The Saturday-evening win won’t go in any museums but the Raptors did enough to keep the Knicks at bay and win going away, helped along by a career-high 23 points (on only seven shots) from the fast-emerging Pascal Siakam. Through 13 games Toronto has yet to have a game come down to the final possession. It’s been very stress free. If there has been one area of concern for the Raptors it’s been that their once potent bench has sputtered somewhat. As if on cue they stepped up on a rare “off” night for Leonard (12 points on 2-of-7 shooting) and Kyle Lowry (10 points and seven assists). The trio of OG Anunoby, Jonas Valanciunas and Delon Wright combined to shoot 17-of-24 from the floor as the bench took control of the game in the second quarter and again late in the third.
But things might start heating up a little bit for the Raptors. They have to, right?
If Toronto hasn’t been met with much competition on the floor during its run it got a jolt while loosening up for the Knicks: Jimmy Butler, a high-scoring two-way wing who can guard other elite wings and close games down the stretch – had been traded by the Minnesota Timberwolves.
He joins the Philadelphia 76ers and a core that includes two superstar-type matchups in Joel Embiid and Ben Simmons and there is no question things instantly got more interesting in a conference where Giannis Antetokounmpo seems determined to carry the Milwaukee Bucks to new heights and the Boston Celtics have the deepest lineup this side of Oakland.
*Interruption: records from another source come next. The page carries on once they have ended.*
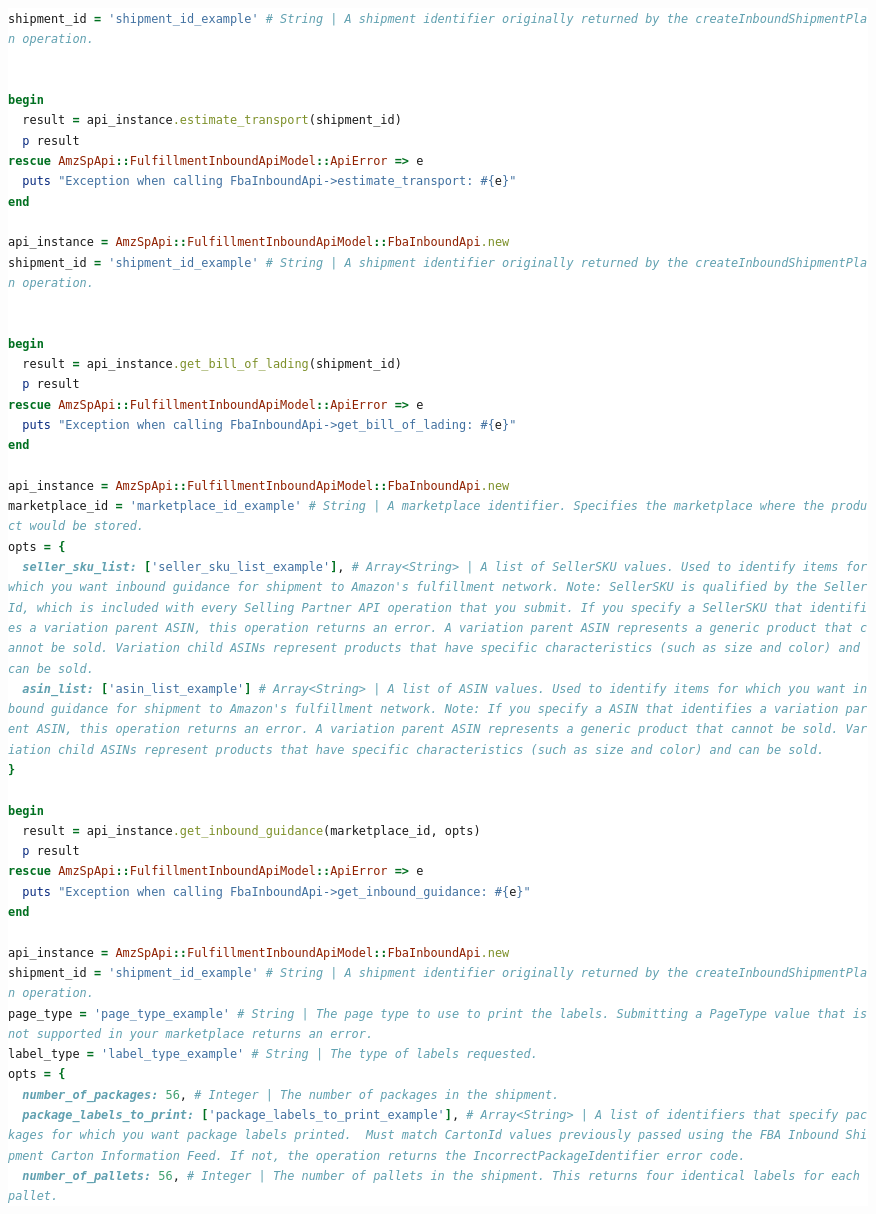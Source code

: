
 ```ruby
shipment_id = 'shipment_id_example' # String | A shipment identifier originally returned by the createInboundShipmentPlan operation.


begin
  result = api_instance.estimate_transport(shipment_id)
  p result
rescue AmzSpApi::FulfillmentInboundApiModel::ApiError => e
  puts "Exception when calling FbaInboundApi->estimate_transport: #{e}"
end

api_instance = AmzSpApi::FulfillmentInboundApiModel::FbaInboundApi.new
shipment_id = 'shipment_id_example' # String | A shipment identifier originally returned by the createInboundShipmentPlan operation.


begin
  result = api_instance.get_bill_of_lading(shipment_id)
  p result
rescue AmzSpApi::FulfillmentInboundApiModel::ApiError => e
  puts "Exception when calling FbaInboundApi->get_bill_of_lading: #{e}"
end

api_instance = AmzSpApi::FulfillmentInboundApiModel::FbaInboundApi.new
marketplace_id = 'marketplace_id_example' # String | A marketplace identifier. Specifies the marketplace where the product would be stored.
opts = { 
  seller_sku_list: ['seller_sku_list_example'], # Array<String> | A list of SellerSKU values. Used to identify items for which you want inbound guidance for shipment to Amazon's fulfillment network. Note: SellerSKU is qualified by the SellerId, which is included with every Selling Partner API operation that you submit. If you specify a SellerSKU that identifies a variation parent ASIN, this operation returns an error. A variation parent ASIN represents a generic product that cannot be sold. Variation child ASINs represent products that have specific characteristics (such as size and color) and can be sold. 
  asin_list: ['asin_list_example'] # Array<String> | A list of ASIN values. Used to identify items for which you want inbound guidance for shipment to Amazon's fulfillment network. Note: If you specify a ASIN that identifies a variation parent ASIN, this operation returns an error. A variation parent ASIN represents a generic product that cannot be sold. Variation child ASINs represent products that have specific characteristics (such as size and color) and can be sold.
}

begin
  result = api_instance.get_inbound_guidance(marketplace_id, opts)
  p result
rescue AmzSpApi::FulfillmentInboundApiModel::ApiError => e
  puts "Exception when calling FbaInboundApi->get_inbound_guidance: #{e}"
end

api_instance = AmzSpApi::FulfillmentInboundApiModel::FbaInboundApi.new
shipment_id = 'shipment_id_example' # String | A shipment identifier originally returned by the createInboundShipmentPlan operation.
page_type = 'page_type_example' # String | The page type to use to print the labels. Submitting a PageType value that is not supported in your marketplace returns an error.
label_type = 'label_type_example' # String | The type of labels requested. 
opts = { 
  number_of_packages: 56, # Integer | The number of packages in the shipment.
  package_labels_to_print: ['package_labels_to_print_example'], # Array<String> | A list of identifiers that specify packages for which you want package labels printed.  Must match CartonId values previously passed using the FBA Inbound Shipment Carton Information Feed. If not, the operation returns the IncorrectPackageIdentifier error code.
  number_of_pallets: 56, # Integer | The number of pallets in the shipment. This returns four identical labels for each pallet.
```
That Butler got dealt wasn’t a surprise – it’s hard to remember a player who made a bigger point of forcing his way out of town. That he headed east wasn’t a shock either – it would have taken a spectacular offer for T-Wolves president and head coach Tom Thibodeau to deal him within the Western Conference. The timing? Minnesota is on a five-game losing streak and already behind the playoff eight-ball. They could allow Butler to hold them hostage no longer.
“I expected that to happen. Obviously, Minnesota had a tough road trip,” said Raptors head coach Nick Nurse. “I watched their entire game last night [Saturday]. I guess I wasn’t totally surprised this morning that [the trade] went down. It certainly brings a really good player into our gym a few more times, so we look forward to that.”
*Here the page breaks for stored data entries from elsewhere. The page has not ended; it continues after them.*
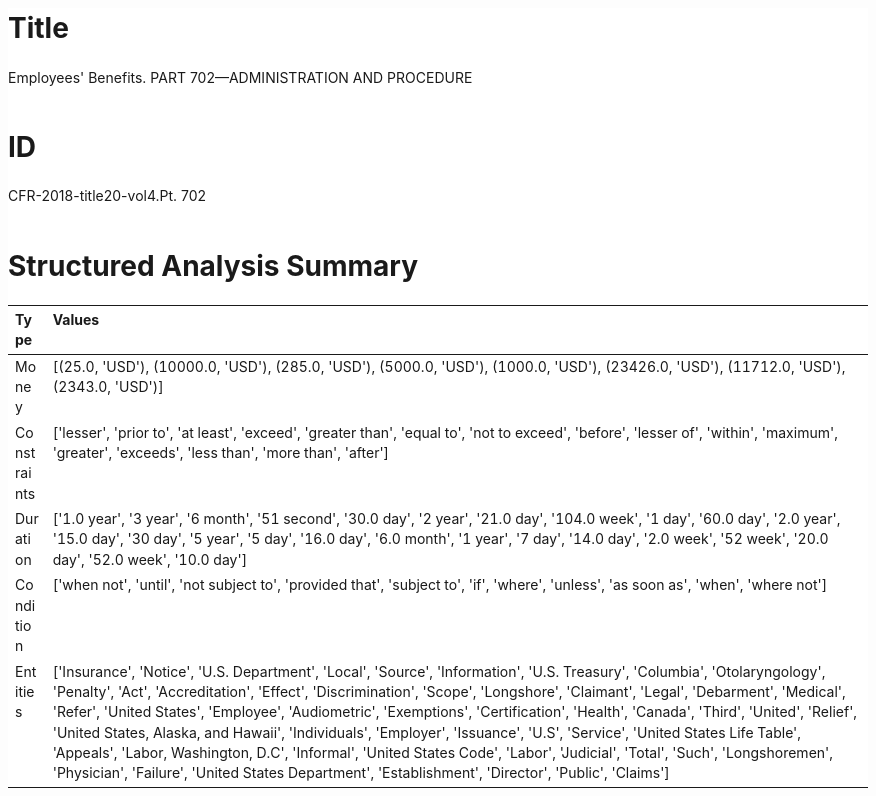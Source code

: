 # Title

 Employees' Benefits. PART 702—ADMINISTRATION AND PROCEDURE


# ID

 CFR-2018-title20-vol4.Pt. 702


# Structured Analysis Summary

| Type        | Values                                                                                                                                                                                                                                                                                                                                                                                                                                                                                                                                                                                                                                                                                                                                                         |
|:------------|:---------------------------------------------------------------------------------------------------------------------------------------------------------------------------------------------------------------------------------------------------------------------------------------------------------------------------------------------------------------------------------------------------------------------------------------------------------------------------------------------------------------------------------------------------------------------------------------------------------------------------------------------------------------------------------------------------------------------------------------------------------------|
| Money       | [(25.0, 'USD'), (10000.0, 'USD'), (285.0, 'USD'), (5000.0, 'USD'), (1000.0, 'USD'), (23426.0, 'USD'), (11712.0, 'USD'), (2343.0, 'USD')]                                                                                                                                                                                                                                                                                                                                                                                                                                                                                                                                                                                                                       |
| Constraints | ['lesser', 'prior to', 'at least', 'exceed', 'greater than', 'equal to', 'not to exceed', 'before', 'lesser of', 'within', 'maximum', 'greater', 'exceeds', 'less than', 'more than', 'after']                                                                                                                                                                                                                                                                                                                                                                                                                                                                                                                                                                 |
| Duration    | ['1.0 year', '3 year', '6 month', '51 second', '30.0 day', '2 year', '21.0 day', '104.0 week', '1 day', '60.0 day', '2.0 year', '15.0 day', '30 day', '5 year', '5 day', '16.0 day', '6.0 month', '1 year', '7 day', '14.0 day', '2.0 week', '52 week', '20.0 day', '52.0 week', '10.0 day']                                                                                                                                                                                                                                                                                                                                                                                                                                                                   |
| Condition   | ['when not', 'until', 'not subject to', 'provided that', 'subject to', 'if', 'where', 'unless', 'as soon as', 'when', 'where not']                                                                                                                                                                                                                                                                                                                                                                                                                                                                                                                                                                                                                             |
| Entities    | ['Insurance', 'Notice', 'U.S. Department', 'Local', 'Source', 'Information', 'U.S. Treasury', 'Columbia', 'Otolaryngology', 'Penalty', 'Act', 'Accreditation', 'Effect', 'Discrimination', 'Scope', 'Longshore', 'Claimant', 'Legal', 'Debarment', 'Medical', 'Refer', 'United States', 'Employee', 'Audiometric', 'Exemptions', 'Certification', 'Health', 'Canada', 'Third', 'United', 'Relief', 'United States, Alaska, and Hawaii', 'Individuals', 'Employer', 'Issuance', 'U.S', 'Service', 'United States Life Table', 'Appeals', 'Labor, Washington, D.C', 'Informal', 'United States Code', 'Labor', 'Judicial', 'Total', 'Such', 'Longshoremen', 'Physician', 'Failure', 'United States Department', 'Establishment', 'Director', 'Public', 'Claims'] |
Not that emerging from the East was ever going to be a cakewalk, no matter how hot the Raptors started. But it’s more clear than ever that no matter how good a team they become in the Kawhi era – however long it lasts – getting to where the Raptors want to go in the post-season has the potential to leave scars.
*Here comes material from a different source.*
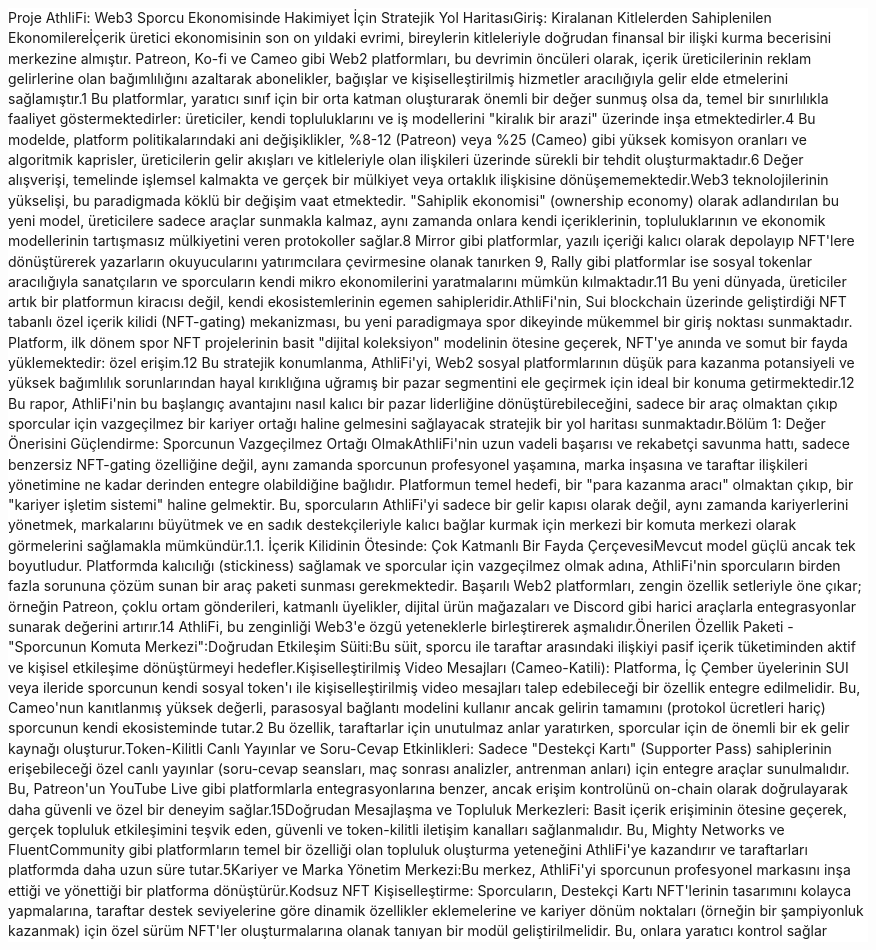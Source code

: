 Proje AthliFi: Web3 Sporcu Ekonomisinde Hakimiyet İçin Stratejik Yol HaritasıGiriş: Kiralanan Kitlelerden Sahiplenilen Ekonomilereİçerik üretici ekonomisinin son on yıldaki evrimi, bireylerin kitleleriyle doğrudan finansal bir ilişki kurma becerisini merkezine almıştır. Patreon, Ko-fi ve Cameo gibi Web2 platformları, bu devrimin öncüleri olarak, içerik üreticilerinin reklam gelirlerine olan bağımlılığını azaltarak abonelikler, bağışlar ve kişiselleştirilmiş hizmetler aracılığıyla gelir elde etmelerini sağlamıştır.1 Bu platformlar, yaratıcı sınıf için bir orta katman oluşturarak önemli bir değer sunmuş olsa da, temel bir sınırlılıkla faaliyet göstermektedirler: üreticiler, kendi topluluklarını ve iş modellerini "kiralık bir arazi" üzerinde inşa etmektedirler.4 Bu modelde, platform politikalarındaki ani değişiklikler, %8-12 (Patreon) veya %25 (Cameo) gibi yüksek komisyon oranları ve algoritmik kaprisler, üreticilerin gelir akışları ve kitleleriyle olan ilişkileri üzerinde sürekli bir tehdit oluşturmaktadır.6 Değer alışverişi, temelinde işlemsel kalmakta ve gerçek bir mülkiyet veya ortaklık ilişkisine dönüşememektedir.Web3 teknolojilerinin yükselişi, bu paradigmada köklü bir değişim vaat etmektedir. "Sahiplik ekonomisi" (ownership economy) olarak adlandırılan bu yeni model, üreticilere sadece araçlar sunmakla kalmaz, aynı zamanda onlara kendi içeriklerinin, topluluklarının ve ekonomik modellerinin tartışmasız mülkiyetini veren protokoller sağlar.8 Mirror gibi platformlar, yazılı içeriği kalıcı olarak depolayıp NFT'lere dönüştürerek yazarların okuyucularını yatırımcılara çevirmesine olanak tanırken 9, Rally gibi platformlar ise sosyal tokenlar aracılığıyla sanatçıların ve sporcuların kendi mikro ekonomilerini yaratmalarını mümkün kılmaktadır.11 Bu yeni dünyada, üreticiler artık bir platformun kiracısı değil, kendi ekosistemlerinin egemen sahipleridir.AthliFi'nin, Sui blockchain üzerinde geliştirdiği NFT tabanlı özel içerik kilidi (NFT-gating) mekanizması, bu yeni paradigmaya spor dikeyinde mükemmel bir giriş noktası sunmaktadır. Platform, ilk dönem spor NFT projelerinin basit "dijital koleksiyon" modelinin ötesine geçerek, NFT'ye anında ve somut bir fayda yüklemektedir: özel erişim.12 Bu stratejik konumlanma, AthliFi'yi, Web2 sosyal platformlarının düşük para kazanma potansiyeli ve yüksek bağımlılık sorunlarından hayal kırıklığına uğramış bir pazar segmentini ele geçirmek için ideal bir konuma getirmektedir.12 Bu rapor, AthliFi'nin bu başlangıç avantajını nasıl kalıcı bir pazar liderliğine dönüştürebileceğini, sadece bir araç olmaktan çıkıp sporcular için vazgeçilmez bir kariyer ortağı haline gelmesini sağlayacak stratejik bir yol haritası sunmaktadır.Bölüm 1: Değer Önerisini Güçlendirme: Sporcunun Vazgeçilmez Ortağı OlmakAthliFi'nin uzun vadeli başarısı ve rekabetçi savunma hattı, sadece benzersiz NFT-gating özelliğine değil, aynı zamanda sporcunun profesyonel yaşamına, marka inşasına ve taraftar ilişkileri yönetimine ne kadar derinden entegre olabildiğine bağlıdır. Platformun temel hedefi, bir "para kazanma aracı" olmaktan çıkıp, bir "kariyer işletim sistemi" haline gelmektir. Bu, sporcuların AthliFi'yi sadece bir gelir kapısı olarak değil, aynı zamanda kariyerlerini yönetmek, markalarını büyütmek ve en sadık destekçileriyle kalıcı bağlar kurmak için merkezi bir komuta merkezi olarak görmelerini sağlamakla mümkündür.1.1. İçerik Kilidinin Ötesinde: Çok Katmanlı Bir Fayda ÇerçevesiMevcut model güçlü ancak tek boyutludur. Platformda kalıcılığı (stickiness) sağlamak ve sporcular için vazgeçilmez olmak adına, AthliFi'nin sporcuların birden fazla sorununa çözüm sunan bir araç paketi sunması gerekmektedir. Başarılı Web2 platformları, zengin özellik setleriyle öne çıkar; örneğin Patreon, çoklu ortam gönderileri, katmanlı üyelikler, dijital ürün mağazaları ve Discord gibi harici araçlarla entegrasyonlar sunarak değerini artırır.14 AthliFi, bu zenginliği Web3'e özgü yeteneklerle birleştirerek aşmalıdır.Önerilen Özellik Paketi - "Sporcunun Komuta Merkezi":Doğrudan Etkileşim Süiti:Bu süit, sporcu ile taraftar arasındaki ilişkiyi pasif içerik tüketiminden aktif ve kişisel etkileşime dönüştürmeyi hedefler.Kişiselleştirilmiş Video Mesajları (Cameo-Katili): Platforma, İç Çember üyelerinin SUI veya ileride sporcunun kendi sosyal token'ı ile kişiselleştirilmiş video mesajları talep edebileceği bir özellik entegre edilmelidir. Bu, Cameo'nun kanıtlanmış yüksek değerli, parasosyal bağlantı modelini kullanır ancak gelirin tamamını (protokol ücretleri hariç) sporcunun kendi ekosisteminde tutar.2 Bu özellik, taraftarlar için unutulmaz anlar yaratırken, sporcular için de önemli bir ek gelir kaynağı oluşturur.Token-Kilitli Canlı Yayınlar ve Soru-Cevap Etkinlikleri: Sadece "Destekçi Kartı" (Supporter Pass) sahiplerinin erişebileceği özel canlı yayınlar (soru-cevap seansları, maç sonrası analizler, antrenman anları) için entegre araçlar sunulmalıdır. Bu, Patreon'un YouTube Live gibi platformlarla entegrasyonlarına benzer, ancak erişim kontrolünü on-chain olarak doğrulayarak daha güvenli ve özel bir deneyim sağlar.15Doğrudan Mesajlaşma ve Topluluk Merkezleri: Basit içerik erişiminin ötesine geçerek, gerçek topluluk etkileşimini teşvik eden, güvenli ve token-kilitli iletişim kanalları sağlanmalıdır. Bu, Mighty Networks ve FluentCommunity gibi platformların temel bir özelliği olan topluluk oluşturma yeteneğini AthliFi'ye kazandırır ve taraftarları platformda daha uzun süre tutar.5Kariyer ve Marka Yönetim Merkezi:Bu merkez, AthliFi'yi sporcunun profesyonel markasını inşa ettiği ve yönettiği bir platforma dönüştürür.Kodsuz NFT Kişiselleştirme: Sporcuların, Destekçi Kartı NFT'lerinin tasarımını kolayca yapmalarına, taraftar destek seviyelerine göre dinamik özellikler eklemelerine ve kariyer dönüm noktaları (örneğin bir şampiyonluk kazanmak) için özel sürüm NFT'ler oluşturmalarına olanak tanıyan bir modül geliştirilmelidir. Bu, onlara yaratıcı kontrol sağlar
“There are a lot of tough teams and these teams keep getting stronger and stronger, so we’ll see what happens,” said Raptors guard Fred VanVleet. “I think we have a really high ceiling and we have a lot of talent and we haven’t played really well to any of our standards. It’s going to be exciting to see. Anybody can be beat in the playoffs, but I like our chances.”
But with 13 games played and 69 to go it’s seemingly difficult to imagine the Raptors are suddenly going to stumble. They’re deep at every position. They’re even 3-1 on the road in games Leonard sits out.
Will another team rise though?
You have to think the Celtics, meandering along at 7-5 and somehow unable to score, will right themselves. And given Antetokounmpo’s determination to win an MVP award and elevate the Bucks (9-3) in the process, they loom as a frightening opponent.
Will Butler and the new-look Sixers (8-5) emerge as a challenger to the momentum the Raptors are building?
On paper they look formidable, maybe more so after the trade.
But the Raptors look formidable on wood.